Discrete Math - Permutation, Combination

Question

So for this question, would it be 2C1 or 2P1 multiplied by 6P3 or 6C3 and why? It's not clear to me if I am using permutation or combination for this question. Thank you for your help!

Answer 1

Giving more detail to Alex's answer: suppose our six people are named Alfred, Bobby, Clarissa, Devon, Erin, and Francis (shortened hereafter to just their first initial: a,b,c,d,e,f)

They will stand in the following pattern:

$$\begin{array}{|c|c|c|}\hline 1&2&3\\ \hline 4&5&6\\ \hline\end{array}$$

Here, we consider two arrangements of people to be different if any location has a different person standing there between these two arrangements.

For example: $\begin{array}{|c|c|c|}\hline A&*&*\\\hline *&*&*\\\hline\end{array}$ is considered a different arrangement of people than $\begin{array}{|c|c|c|}\hline B&*&*\\\hline *&*&*\\\hline\end{array}$ regardless of how the rest of the spaces are filled because the person standing in the top left is different in the one than in the other.

We count how many arrangements there are via multiplication principle.

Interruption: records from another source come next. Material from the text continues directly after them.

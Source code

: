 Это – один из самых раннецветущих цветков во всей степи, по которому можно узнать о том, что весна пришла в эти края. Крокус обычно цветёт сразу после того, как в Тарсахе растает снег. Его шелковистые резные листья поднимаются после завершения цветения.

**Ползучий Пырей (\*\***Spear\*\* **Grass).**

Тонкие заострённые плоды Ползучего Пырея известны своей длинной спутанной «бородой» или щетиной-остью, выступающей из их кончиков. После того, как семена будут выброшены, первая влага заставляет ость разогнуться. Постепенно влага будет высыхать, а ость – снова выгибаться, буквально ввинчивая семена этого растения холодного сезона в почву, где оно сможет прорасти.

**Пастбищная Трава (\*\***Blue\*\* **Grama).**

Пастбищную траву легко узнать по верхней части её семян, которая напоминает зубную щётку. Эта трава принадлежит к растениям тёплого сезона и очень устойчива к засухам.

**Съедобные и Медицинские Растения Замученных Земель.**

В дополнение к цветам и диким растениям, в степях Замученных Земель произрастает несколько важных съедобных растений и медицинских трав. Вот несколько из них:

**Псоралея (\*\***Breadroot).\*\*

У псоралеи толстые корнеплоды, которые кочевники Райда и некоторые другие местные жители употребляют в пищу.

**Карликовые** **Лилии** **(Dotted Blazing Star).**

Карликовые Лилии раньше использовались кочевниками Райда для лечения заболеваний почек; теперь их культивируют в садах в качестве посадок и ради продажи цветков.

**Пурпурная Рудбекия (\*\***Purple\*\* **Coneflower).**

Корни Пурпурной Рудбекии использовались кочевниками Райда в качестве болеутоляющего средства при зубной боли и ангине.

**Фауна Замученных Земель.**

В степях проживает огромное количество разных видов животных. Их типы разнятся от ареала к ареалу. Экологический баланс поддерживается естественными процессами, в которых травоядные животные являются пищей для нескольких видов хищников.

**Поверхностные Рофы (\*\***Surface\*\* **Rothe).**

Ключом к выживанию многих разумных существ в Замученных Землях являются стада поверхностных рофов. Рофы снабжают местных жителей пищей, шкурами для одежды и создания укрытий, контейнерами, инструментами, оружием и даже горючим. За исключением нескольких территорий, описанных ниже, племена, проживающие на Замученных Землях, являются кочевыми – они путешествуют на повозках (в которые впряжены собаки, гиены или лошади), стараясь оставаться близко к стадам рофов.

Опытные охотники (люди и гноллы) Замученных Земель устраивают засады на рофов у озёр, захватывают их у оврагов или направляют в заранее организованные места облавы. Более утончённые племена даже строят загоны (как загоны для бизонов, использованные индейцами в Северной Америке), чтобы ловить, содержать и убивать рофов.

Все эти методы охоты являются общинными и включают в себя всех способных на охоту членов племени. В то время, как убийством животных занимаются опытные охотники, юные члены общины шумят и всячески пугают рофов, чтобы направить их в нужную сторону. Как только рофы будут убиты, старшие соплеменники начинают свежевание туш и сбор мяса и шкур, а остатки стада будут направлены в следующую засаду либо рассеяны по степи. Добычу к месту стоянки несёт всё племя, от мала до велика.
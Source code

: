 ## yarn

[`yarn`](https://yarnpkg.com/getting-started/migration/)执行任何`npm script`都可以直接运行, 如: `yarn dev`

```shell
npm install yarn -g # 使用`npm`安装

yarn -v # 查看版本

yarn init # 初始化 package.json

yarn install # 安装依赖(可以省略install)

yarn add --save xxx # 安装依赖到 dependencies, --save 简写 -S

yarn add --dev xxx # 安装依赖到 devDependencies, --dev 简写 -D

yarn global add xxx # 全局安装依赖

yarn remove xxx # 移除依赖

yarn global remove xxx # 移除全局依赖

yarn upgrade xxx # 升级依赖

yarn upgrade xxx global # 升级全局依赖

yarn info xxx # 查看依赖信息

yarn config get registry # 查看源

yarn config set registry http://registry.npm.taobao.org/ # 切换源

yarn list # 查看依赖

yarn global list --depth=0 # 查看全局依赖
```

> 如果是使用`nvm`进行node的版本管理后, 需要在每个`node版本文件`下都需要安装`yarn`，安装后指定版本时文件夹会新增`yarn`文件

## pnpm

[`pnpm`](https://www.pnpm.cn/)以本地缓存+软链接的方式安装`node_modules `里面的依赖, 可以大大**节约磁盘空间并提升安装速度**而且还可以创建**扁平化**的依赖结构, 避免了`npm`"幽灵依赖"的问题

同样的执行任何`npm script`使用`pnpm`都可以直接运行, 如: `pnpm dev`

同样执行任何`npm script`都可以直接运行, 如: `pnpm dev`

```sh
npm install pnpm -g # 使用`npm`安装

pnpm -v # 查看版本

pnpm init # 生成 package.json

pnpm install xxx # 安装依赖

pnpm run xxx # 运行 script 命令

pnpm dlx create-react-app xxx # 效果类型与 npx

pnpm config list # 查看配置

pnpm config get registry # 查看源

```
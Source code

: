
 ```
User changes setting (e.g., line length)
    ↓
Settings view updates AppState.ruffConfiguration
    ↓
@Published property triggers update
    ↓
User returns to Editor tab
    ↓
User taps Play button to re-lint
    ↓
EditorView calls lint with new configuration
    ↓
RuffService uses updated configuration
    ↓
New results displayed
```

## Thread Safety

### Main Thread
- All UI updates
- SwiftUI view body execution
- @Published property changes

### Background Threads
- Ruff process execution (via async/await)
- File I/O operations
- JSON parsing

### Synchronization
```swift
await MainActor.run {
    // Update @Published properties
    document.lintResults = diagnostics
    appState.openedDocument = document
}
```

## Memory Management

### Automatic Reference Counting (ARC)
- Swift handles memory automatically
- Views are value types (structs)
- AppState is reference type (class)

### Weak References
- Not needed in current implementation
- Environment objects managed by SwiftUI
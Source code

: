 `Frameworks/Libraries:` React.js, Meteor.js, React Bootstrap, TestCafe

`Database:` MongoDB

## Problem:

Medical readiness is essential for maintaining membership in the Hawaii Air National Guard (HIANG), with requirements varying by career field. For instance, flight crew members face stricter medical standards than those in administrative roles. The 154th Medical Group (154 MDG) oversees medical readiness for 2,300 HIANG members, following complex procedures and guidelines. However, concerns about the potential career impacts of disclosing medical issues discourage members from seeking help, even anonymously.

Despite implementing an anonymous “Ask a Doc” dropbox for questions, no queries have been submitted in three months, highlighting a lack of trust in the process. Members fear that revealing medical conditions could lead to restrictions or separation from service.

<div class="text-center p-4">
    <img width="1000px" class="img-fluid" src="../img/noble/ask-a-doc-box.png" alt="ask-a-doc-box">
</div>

• Pick who stands in position $6$. There are six choices
• Pick who stands in position $5$. As we cannot pick whoever we picked last step, there are $5$ remaining choices.
• Pick who stands in position $4$. As we cannot pick whoever we picked either of the last two times, there are $4$ remaining choices.
• $\vdots$
• Pick who stands in position $1$. There is only one choice left available.

There are then $6\cdot 5\cdot 4\cdots 1 = 6!$ possible arrangements.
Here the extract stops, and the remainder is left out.